On a word-addressed machine, the byte selector is usually translated as a
call of the library routine (an explicit constant index can be special
cased), and the library routines must perform whatever tedious work is
required in accessing individual characters.  On the NM4, for instance,
there are special double-indexing instructions that can fetch a byte
whose index is in one register from a vector whose (word) address is in
another - this maps almost exactly onto the BCPL form S%I.

To provide some perspective on the relative importance of the various
operations, I looked at the code of a BCPL front end and back end.  In
the two together, the string handling routines were invoked this often:

	PackString	:  2
	UnpackString	:  0
	GetByte		:  8
	PutByte		: 15
	StringLength	:  4
	CompareString	:  1
	WriteS(string)	: 31
	WriteF(format)	: 65

I couldn't count the number of times a string was assigned, passed as a
parameter, or returned as a result, but it was well over a thousand.

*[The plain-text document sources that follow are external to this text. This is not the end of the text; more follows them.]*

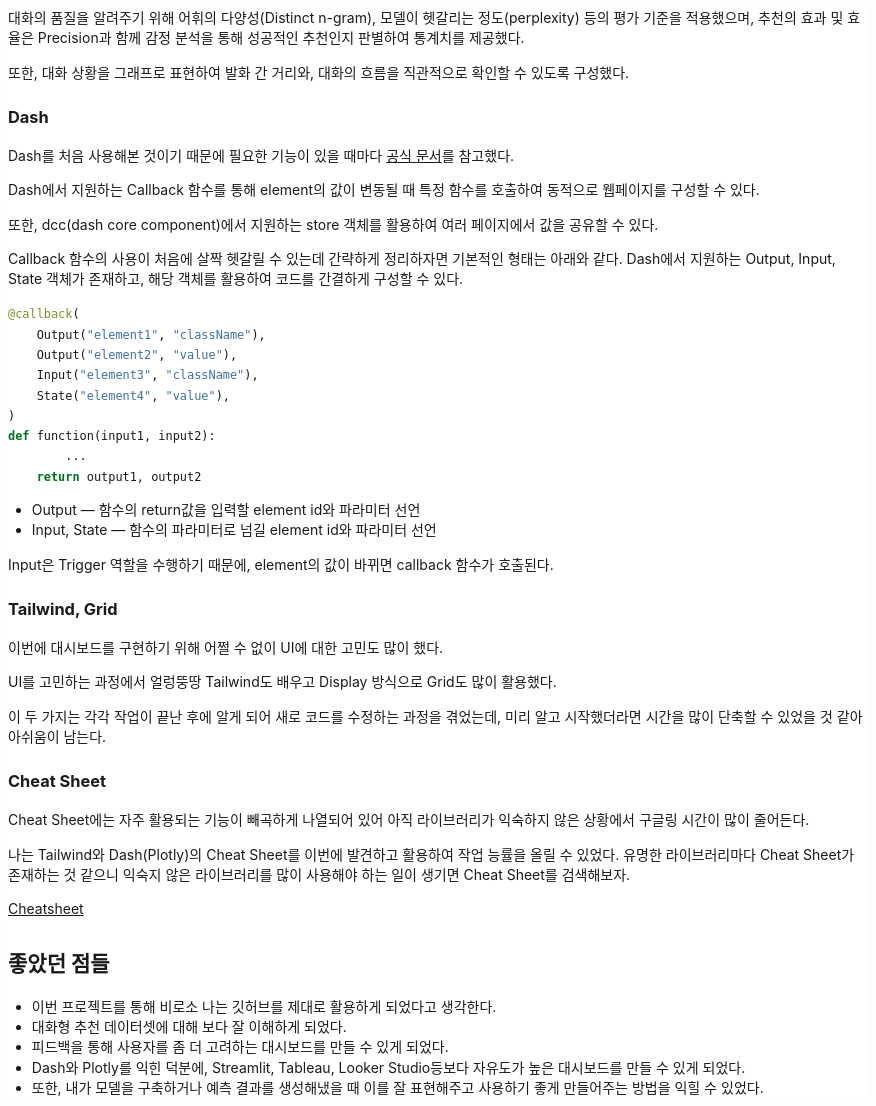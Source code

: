 대화의 품질을 알려주기 위해 어휘의 다양성(Distinct n-gram), 모델이 헷갈리는 정도(perplexity) 등의 평가 기준을 적용했으며, 추천의 효과 및 효율은 Precision과 함께 감정 분석을 통해 성공적인 추천인지 판별하여 통계치를 제공했다.

또한, 대화 상황을 그래프로 표현하여 발화 간 거리와, 대화의 흐름을 직관적으로 확인할 수 있도록 구성했다.

### **Dash**

Dash를 처음 사용해본 것이기 때문에 필요한 기능이 있을 때마다 [공식 문서](https://dash.plotly.com/tutorial)를 참고했다.

Dash에서 지원하는 Callback 함수를 통해 element의 값이 변동될 때 특정 함수를 호출하여 동적으로 웹페이지를 구성할 수 있다.

또한, dcc(dash core component)에서 지원하는 store 객체를 활용하여 여러 페이지에서 값을 공유할 수 있다.

Callback 함수의 사용이 처음에 살짝 헷갈릴 수 있는데 간략하게 정리하자면 기본적인 형태는 아래와 같다. Dash에서 지원하는 Output, Input, State 객체가 존재하고, 해당 객체를 활용하여 코드를 간결하게 구성할 수 있다.

```python
@callback(
    Output("element1", "className"),
    Output("element2", "value"),
    Input("element3", "className"),
    State("element4", "value"),
)
def function(input1, input2):
		...
    return output1, output2
```

- Output — 함수의 return값을 입력할 element id와 파라미터 선언
- Input, State — 함수의 파라미터로 넘길 element id와 파라미터 선언

Input은 Trigger 역할을 수행하기 때문에, element의 값이 바뀌면 callback 함수가 호출된다.

### **Tailwind, Grid**

이번에 대시보드를 구현하기 위해 어쩔 수 없이 UI에 대한 고민도 많이 했다.

UI를 고민하는 과정에서 얼렁뚱땅 Tailwind도 배우고 Display 방식으로 Grid도 많이 활용했다.

이 두 가지는 각각 작업이 끝난 후에 알게 되어 새로 코드를 수정하는 과정을 겪었는데, 미리 알고 시작했더라면 시간을 많이 단축할 수 있었을 것 같아 아쉬움이 남는다.

### **Cheat Sheet**

Cheat Sheet에는 자주 활용되는 기능이 빼곡하게 나열되어 있어 아직 라이브러리가 익숙하지 않은 상황에서 구글링 시간이 많이 줄어든다.

나는 Tailwind와 Dash(Plotly)의 Cheat Sheet를 이번에 발견하고 활용하여 작업 능률을 올릴 수 있었다. 유명한 라이브러리마다 Cheat Sheet가 존재하는 것 같으니 익숙지 않은 라이브러리를 많이 사용해야 하는 일이 생기면 Cheat Sheet를 검색해보자.

[Cheatsheet](https://dashcheatsheet.pythonanywhere.com/)

## **좋았던 점들**

- 이번 프로젝트를 통해 비로소 나는 깃허브를 제대로 활용하게 되었다고 생각한다.
- 대화형 추천 데이터셋에 대해 보다 잘 이해하게 되었다.
- 피드백을 통해 사용자를 좀 더 고려하는 대시보드를 만들 수 있게 되었다.
- Dash와 Plotly를 익힌 덕분에, Streamlit, Tableau, Looker Studio등보다 자유도가 높은 대시보드를 만들 수 있게 되었다.
- 또한, 내가 모델을 구축하거나 예측 결과를 생성해냈을 때 이를 잘 표현해주고 사용하기 좋게 만들어주는 방법을 익힐 수 있었다.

The above is a static count; the most deeply nested uses of the library
routines were:

	In the lexical scanner, one call of PutByte for each character
	of each multi-character input token

	In the symbol table builder, a few calls of CompareString for
	each occurrence of each BCPL identifier (one per link in a
	hash chain)

	In the codegenerator, one call of write-under-format for each
	Assembler operation and operand

Recall here the intended application domain of BCPL: compiler writing
and systems programming.  In other domains, more extensive string
handling might be required, but in this one the great majority of
operations on strings do not care about the string format or contents,
and so are best implemented as by-reference operations on a string
pointer or descriptor.  


Hardware String Instructions
----------------------------

If the majority of operations on BCPL strings manipulate their addresses
rather than their bodies, then they do not need string instructions.  Of the
library operations, the dominant ones are the plain write, which writes an
explicit string, and the write-under-format, which takes a format string
and must dismantle and decode it.  Neither of these is really assisted by
having string instructions.

Finally, there are two operations that could be helped by the hardware:
string copying and string lexicographic comparison.  I looked at these
on the Vax-11.

String copy can be done by MOVC3:

	MOVZBL (Rsrc),Rtemp		; get length from byte 0
	INCL Rtemp			; add 1 for length byte itself
	MOVC3 Rtemp,(Rsrc),(Rdst)	; and move the bytes

But BCPL strings are always word-aligned and padded to a whole number
of words, so the copy could also be done by MOVL in a loop, which is
faster.  Even if the representation were changed to a 16-bit inclusive
leading count (reducing the above code to one instruction) the loop
would still be faster.

String lexicographic comparison could likewise be done by CMPC5, but
again CMPB in a loop is almost always faster, in part because the loop
usually exits after a couple of iterations and in part because CMPC5
takes a long time to get moving.

My tentative conclusion is that hardware string instructions are not
relevant to the great majority of BCPL string operations, which don't
even look at the string, and are at best of marginal help to those
operations that do look at the string.  The big win is to use by-reference
semantics whenever possible.  Once you are committed to iterating over
the string, there seems no pervasive advantage either way between a counted
string and a sentinel-terminated string, though in my experience more
machines are slightly more comfortable with the latter.